Control-M according to
The home page states “Control-M simplifies application workflow orchestration, making it easy to define, schedule, manage and monitor application workflows, ensuring visibility and reliability, and improving SLAs.” The primary Control-M focus is operating business applications in production.
From jenkins.io the subhead on the site is very instructive and captures the essence of the comparison here; it states “Build great things at any scale”. The emphasis is on building software. The Press page stresses the focus on building software with this “blurb” : “Jenkins is … supported by … people interested in continuous integration, continuous delivery and modern software delivery practices. Built on the Java Virtual Machine (JVM), it provides more than 1,500 plugins that extend Jenkins to automate with practically any technology software delivery teams use. … ”
Hear from Users
When evaluating tools, user experience can be helpful and both web sites contain several testimonials. Here are a few selections.
T-Mobile: “We … support their internal and external customers by adopting robust and intelligent practices that speed up the CI/CD cycle.”
“The real magic happens when our developer teams take ownership of the simplified CI/CD pipelines.”
Morningstar: “Morningstar practices continuous integration (CI) with the … Jenkins Platform to improve consistency and increase automation—vital steps along the organization’s path to continuous delivery (CD) and a DevOps culture. “
Hershey’s: Todd Lightner from the Hershey Company describes in this blog how Hershey’s is using Control-M to help keep inventory stocked at stores. Included below is his description of their use case:
“The data center operations group runs thousands of jobs each day. These jobs manage the digital interactions that are necessary to run our business—not just manufacturing, supply planning, supply chain, warehousing, and distribution but also finance, payroll, costing, human resources, marketing, and sales. We handle many of these functions within our complex SAP® environment. BMC’s Control-M solution automates most of these jobs and processes. … So, when anyone asks me what Control-M does at The Hershey Company, I tell them that it literally runs our business.”
A case study of Raymond James Financial on BMC’s website describes their use:
“Control-M manages jobs across complex interdependencies among hundreds of applications that access the company’s data warehouse and consolidated data store. Nightly processing ensures that senior management and financial advisors have the data they need to help clients with investment decisions.”
Analyst coverage of Jenkins has been sparse, possibly due to its independent Open-Source status. However, some documents include this IDC Innovators report and Control-M has historically been covered under the Workload Automation category by Gartner and EMA. The most recent report on Workload Automation is an EMA Radar report that can be found on the BMC’s website.
So, What IS the Difference?
There is general agreement that the Software Development Life Cycle (SDLC) includes Build, Deploy, Operate and Monitor phases. In this discussion, Jenkins and Continuous Integration tools are aimed at the “Build” phase. This focus is emphasized by the features provided by Jenkins, the design of its user interface and the integrations that have been built by the community.

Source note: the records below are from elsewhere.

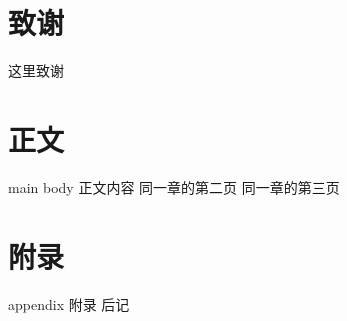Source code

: \documentclass[degree=undergraduate,bibstyle=numerical,font=fandol]{xmuthesis}
\begin{document}
\maketitle
\chapter*{致谢}
这里致谢
\begin{abstract}*
    中文摘要
\end{abstract}
\begin{abstract}
    English abstract. 
\end{abstract}
\xmutableofcontents %
\chapter{正文}{main body}
正文内容
\newpage
同一章的第二页
\newpage
同一章的第三页
\nocite{*} 

\appendix
\chapter{附录}{appendix}
附录
\backmatter
后记
\end{document}
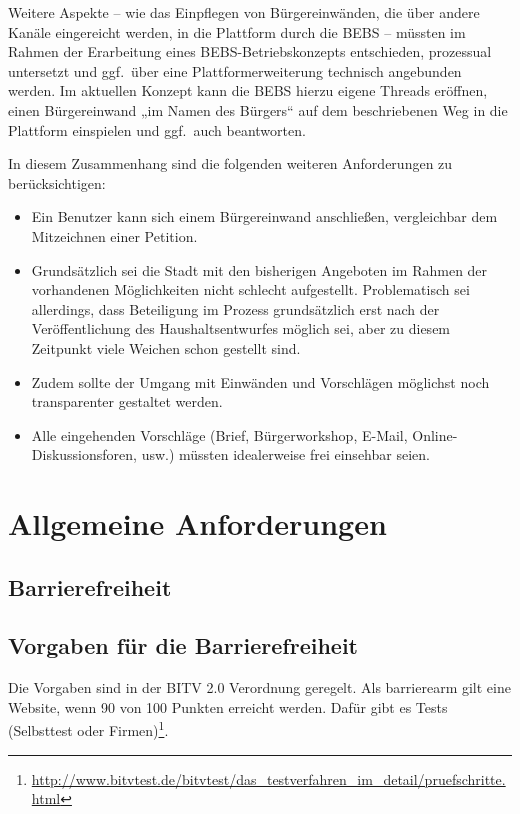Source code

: \documentclass[11pt,a4paper,twoside]{article}
\begin{document}
Weitere Aspekte -- wie das Einpflegen von Bürgereinwänden, die über andere
Kanäle eingereicht werden, in die Plattform durch die BEBS -- müssten im
Rahmen der Erarbeitung eines BEBS-Betriebskonzepts entschieden, prozessual
untersetzt und ggf.\ über eine Plattformerweiterung technisch angebunden
werden.  Im aktuellen Konzept kann die BEBS hierzu eigene Threads eröffnen,
einen Bürgereinwand „im Namen des Bürgers“ auf dem beschriebenen Weg in die
Plattform einspielen und ggf.\ auch beantworten. 

In diesem Zusammenhang sind die folgenden weiteren Anforderungen zu
berücksichtigen: 
\begin{itemize}
\item Ein Benutzer kann sich einem Bürgereinwand anschließen, vergleichbar dem
  Mitzeichnen einer Petition.
\item Grundsätzlich sei die Stadt mit den bisherigen Angeboten im Rahmen der
  vorhandenen Möglichkeiten nicht schlecht aufgestellt. Problematisch sei
  allerdings, dass Beteiligung im Prozess grundsätzlich erst nach der
  Veröffentlichung des Haushaltsentwurfes möglich sei, aber zu diesem
  Zeitpunkt viele Weichen schon gestellt sind.
\item Zudem sollte der Umgang mit Einwänden und Vorschlägen möglichst noch
  transparenter gestaltet werden.
\item Alle eingehenden Vorschläge (Brief, Bürgerworkshop, E-Mail,
  Online-Diskussionsforen, usw.) müssten idealerweise frei einsehbar seien.
\end{itemize}

\section{Allgemeine Anforderungen} 

\subsection{Barrierefreiheit} 

\subsection*{Vorgaben für die Barrierefreiheit}

Die Vorgaben sind in der BITV 2.0 Verordnung geregelt.  Als barrierearm gilt
eine Website, wenn 90 von 100 Punkten erreicht werden.  Dafür gibt es Tests
(Selbsttest oder
Firmen)\footnote{\url{http://www.bitvtest.de/bitvtest/das_testverfahren_im_detail/pruefschritte.html}}.
\end{document}
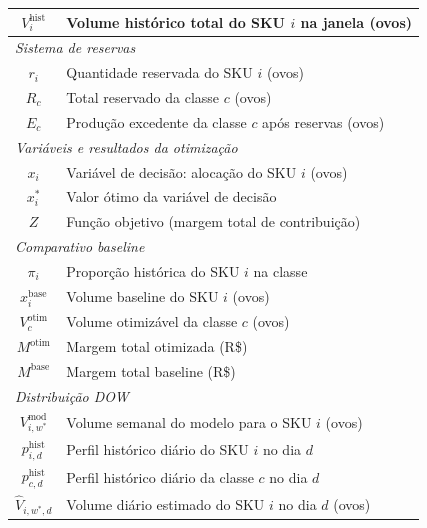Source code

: \documentclass[11pt,a4paper]{article}
\begin{document}
\begin{longtable}{cl}
$V_i^{\text{hist}}$ & Volume histórico total do SKU $i$ na janela (ovos) \\
\midrule
\multicolumn{2}{l}{\textit{Sistema de reservas}} \\[4pt]
$r_i$ & Quantidade reservada do SKU $i$ (ovos) \\
$R_c$ & Total reservado da classe $c$ (ovos) \\
$E_c$ & Produção excedente da classe $c$ após reservas (ovos) \\
\midrule
\multicolumn{2}{l}{\textit{Variáveis e resultados da otimização}} \\[4pt]
$x_i$ & Variável de decisão: alocação do SKU $i$ (ovos) \\
$x_i^*$ & Valor ótimo da variável de decisão \\
$Z$ & Função objetivo (margem total de contribuição) \\
\midrule
\multicolumn{2}{l}{\textit{Comparativo baseline}} \\[4pt]
$\pi_i$ & Proporção histórica do SKU $i$ na classe \\
$x_i^{\text{base}}$ & Volume baseline do SKU $i$ (ovos) \\
$V_c^{\text{otim}}$ & Volume otimizável da classe $c$ (ovos) \\
$M^{\text{otim}}$ & Margem total otimizada (R\$) \\
$M^{\text{base}}$ & Margem total baseline (R\$) \\
\midrule
\multicolumn{2}{l}{\textit{Distribuição DOW}} \\[4pt]
$V^{\text{mod}}_{i,w^*}$ & Volume semanal do modelo para o SKU $i$ (ovos) \\
$p^{\text{hist}}_{i,d}$ & Perfil histórico diário do SKU $i$ no dia $d$ \\
$p^{\text{hist}}_{c,d}$ & Perfil histórico diário da classe $c$ no dia $d$ \\
$\hat{V}_{i,w^*,d}$ & Volume diário estimado do SKU $i$ no dia $d$ (ovos) \\
\bottomrule
\end{longtable}
\end{document}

Once an application reaches the Operate and/or Monitor phases, frequently referred to as “production”, application workflow orchestration provides visualization and management of the processes that execute key business services like customer billing, inventory management, training of recommendation and maintenance models and business analytics.
When choosing between these tool categories, identify what you need to automate, who will create and then operate the automation and what impact there may be to your organization as a result of those choices.